A selection of articles I have written for various publications.

Cyphers


Is it hard to compose? Na it’s easy as Mozart - Sleazy I flow past dark as a crowbar - blammed in your face – angry today – so the fact is you had best be standing away - when I explode I come to connect those electrodes on fresh flows so you’re best to expect those - fuck man I be rugged as Necro - back in days of the most sadistic…”

-Mr Key

yassa-1.jpg


Many people argue that UKHH (after a brief yet sparkling period of acclaim in the late nineties and early noughties) has become a bit of a lame horse and in many respects they have a case. As the ‘dominated by dickheads’ tag gets furiously brushed across the entire scene, rappers in the UK find themselves in a bit of a predicament where options appear limited.

One option is to buy another hat, put out another mixtape and continue giving it the 'deadly serious’ look in the hope that diamonds will shower their doorstep. Another option is to stop taking everything so seriously and have a cypher. The place where it all began.

Cyphers usually begin in one of two ways:

As the inevitable end game of a piss up involving a select few likeminded individuals, or as the result of an SMS invite offered out to a chosen few at silly o'clock in the morning.

They usually take place in the recesses of public space; the back room of a boozer, a dimly lit car park or in the grotty bedroom of a likeminded individual. They usually start slowly but soon take pace and can last for HOURS. They’re mental. There is a tangible sense of etiquette involved; cyphers rely on beatbox soundtracks, various eclectic but most often stalwart subject matter and the copious consumption of alcohol and drugs. Most significantly, it is generally understood that contributing to a collective stream of consciousness is the main aim. As a result, cyphers are often incredibly challenging to fathom, pigeonhole or decipher.

Grime kids call it clashing but they are missing the point. Battle emcees turn up with a catalogue of calculated pre-written punchlines and fallbacks. Open mic nights offer a platform but cannot seem to capture the same soul. I have racked my brain to find an equivalent but there doesn’t seem to be anything out there that embraces the same degree of on-the-spot-driven-by-that-moment-in-time-and-that-moment-only spontaneity as dropping freestyles in hip hop cyphers.

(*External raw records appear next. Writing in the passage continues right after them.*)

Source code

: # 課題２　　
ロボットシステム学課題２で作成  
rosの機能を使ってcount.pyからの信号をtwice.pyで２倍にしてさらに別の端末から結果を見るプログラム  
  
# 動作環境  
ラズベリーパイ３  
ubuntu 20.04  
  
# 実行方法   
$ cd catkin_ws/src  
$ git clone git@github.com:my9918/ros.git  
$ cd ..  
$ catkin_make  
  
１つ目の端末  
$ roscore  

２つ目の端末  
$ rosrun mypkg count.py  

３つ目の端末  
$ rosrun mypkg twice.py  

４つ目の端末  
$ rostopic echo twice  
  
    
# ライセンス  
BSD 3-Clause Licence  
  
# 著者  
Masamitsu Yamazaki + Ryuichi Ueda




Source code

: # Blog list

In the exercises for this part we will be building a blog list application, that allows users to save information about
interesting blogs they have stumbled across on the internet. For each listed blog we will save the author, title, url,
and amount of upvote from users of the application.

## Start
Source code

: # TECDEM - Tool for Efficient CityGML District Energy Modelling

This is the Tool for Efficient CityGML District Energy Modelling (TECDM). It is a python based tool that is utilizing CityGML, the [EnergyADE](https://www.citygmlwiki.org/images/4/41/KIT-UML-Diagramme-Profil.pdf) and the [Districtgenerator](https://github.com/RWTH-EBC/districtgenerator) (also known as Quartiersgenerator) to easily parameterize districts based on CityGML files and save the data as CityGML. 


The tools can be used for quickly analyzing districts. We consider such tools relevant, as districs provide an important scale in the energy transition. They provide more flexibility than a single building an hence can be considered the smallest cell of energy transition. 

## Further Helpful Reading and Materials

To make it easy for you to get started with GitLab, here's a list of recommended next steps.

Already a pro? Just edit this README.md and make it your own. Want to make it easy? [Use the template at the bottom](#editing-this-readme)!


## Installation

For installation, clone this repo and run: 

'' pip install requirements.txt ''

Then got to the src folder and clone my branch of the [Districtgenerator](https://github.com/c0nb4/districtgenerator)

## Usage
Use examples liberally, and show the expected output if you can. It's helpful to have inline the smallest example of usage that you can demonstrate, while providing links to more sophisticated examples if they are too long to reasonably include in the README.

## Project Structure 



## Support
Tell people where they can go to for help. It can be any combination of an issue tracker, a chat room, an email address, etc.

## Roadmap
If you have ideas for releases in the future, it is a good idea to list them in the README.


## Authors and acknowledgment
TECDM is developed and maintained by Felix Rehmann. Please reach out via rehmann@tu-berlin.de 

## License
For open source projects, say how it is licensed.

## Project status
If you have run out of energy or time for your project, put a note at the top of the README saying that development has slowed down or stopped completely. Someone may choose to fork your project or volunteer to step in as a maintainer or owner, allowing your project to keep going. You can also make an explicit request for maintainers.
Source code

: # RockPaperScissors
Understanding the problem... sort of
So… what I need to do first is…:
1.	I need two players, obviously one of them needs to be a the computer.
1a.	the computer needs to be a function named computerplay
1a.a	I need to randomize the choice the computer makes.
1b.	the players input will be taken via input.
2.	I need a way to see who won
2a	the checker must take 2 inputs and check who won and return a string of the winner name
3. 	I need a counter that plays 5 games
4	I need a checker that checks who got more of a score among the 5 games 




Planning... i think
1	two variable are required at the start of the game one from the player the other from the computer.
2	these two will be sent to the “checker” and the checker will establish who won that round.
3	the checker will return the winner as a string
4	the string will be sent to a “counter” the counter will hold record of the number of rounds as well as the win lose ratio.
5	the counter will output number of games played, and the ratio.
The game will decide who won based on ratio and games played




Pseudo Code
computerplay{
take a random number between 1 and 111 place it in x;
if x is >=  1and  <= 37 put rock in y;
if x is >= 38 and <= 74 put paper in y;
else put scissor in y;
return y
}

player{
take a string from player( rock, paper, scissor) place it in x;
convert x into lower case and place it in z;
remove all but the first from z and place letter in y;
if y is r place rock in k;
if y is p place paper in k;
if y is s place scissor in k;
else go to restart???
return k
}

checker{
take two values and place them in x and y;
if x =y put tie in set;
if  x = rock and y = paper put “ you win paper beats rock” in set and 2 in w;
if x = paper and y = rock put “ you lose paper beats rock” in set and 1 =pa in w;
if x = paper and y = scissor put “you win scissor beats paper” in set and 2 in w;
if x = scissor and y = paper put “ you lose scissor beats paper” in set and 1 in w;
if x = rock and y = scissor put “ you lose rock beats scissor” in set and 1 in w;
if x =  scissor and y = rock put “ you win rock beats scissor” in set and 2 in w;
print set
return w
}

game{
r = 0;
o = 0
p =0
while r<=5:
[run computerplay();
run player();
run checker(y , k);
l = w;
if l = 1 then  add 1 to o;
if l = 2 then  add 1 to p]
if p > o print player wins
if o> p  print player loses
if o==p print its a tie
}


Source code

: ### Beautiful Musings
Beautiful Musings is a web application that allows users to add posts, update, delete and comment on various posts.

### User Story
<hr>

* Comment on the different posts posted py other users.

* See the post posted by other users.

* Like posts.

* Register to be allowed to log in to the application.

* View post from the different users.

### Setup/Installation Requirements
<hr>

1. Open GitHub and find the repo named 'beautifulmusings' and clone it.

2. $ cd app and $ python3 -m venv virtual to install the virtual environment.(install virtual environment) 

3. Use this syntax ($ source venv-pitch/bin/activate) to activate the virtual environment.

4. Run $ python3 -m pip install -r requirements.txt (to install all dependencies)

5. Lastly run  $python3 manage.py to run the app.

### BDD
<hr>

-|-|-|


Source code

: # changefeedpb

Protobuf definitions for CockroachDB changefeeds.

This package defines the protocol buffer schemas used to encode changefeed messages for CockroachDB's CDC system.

My first cyphers were lonely and rubbish; just me, myself and a cassette player. My brain was untrained and lazy plus my mum and dad (just like the short lived drum kit days) would continually tell me to keep it down by banging on the living room ceiling. I didn’t know what to say because I wasn’t saying anything to anyone. I would rap about things I knew nothing about, record them and play the tapes back to myself and myself alone.

Those first tapes were stolen (along with my car) a few years later and with them went an entire chapter of my cyphering past - a chapter that was almost certainly laughed at by a gang of joyriders before being torched in a distant lay-by. Unperturbed, I took my new found passion and showcased it to my closest friends; I began kicking freestyles at any given opportunity and they too were quick to tell me to ‘shut the fuck up’.

It wasn’t until a few months later at a house party that I stumbled upon two likeminded local rappers - swigging bottles of white wine and freestyling in a mutual friend’s kitchen that I realised there was a tangible scene beyond the four walls of my bedroom. I was invited to join the cypher and even though I was petrified I accepted the invitation with a level of enthusiasm you only ever see from someone who has been waiting for an opportunity for a very long time - an opportunity to bash heads with someone other than myself.

It is almost funny to think that chance house party encounter kick started a healthy and regular series of late night rendezvous between a roster of likeminded individuals who shared an almost primal urge to originate bars on the very spot that they stood / stand.

The true beauty of cyphering is that they remain largely undocumented. Articulating whatever your brain tells you to articulate lasts for that moment in time alone, blink and you’ll probably miss it. Cyphers happen, incredible content surfaces and then it disappears. The fact that the results count for next to nothing only makes the communion stronger but also keeps the cypher (rightfully) underground.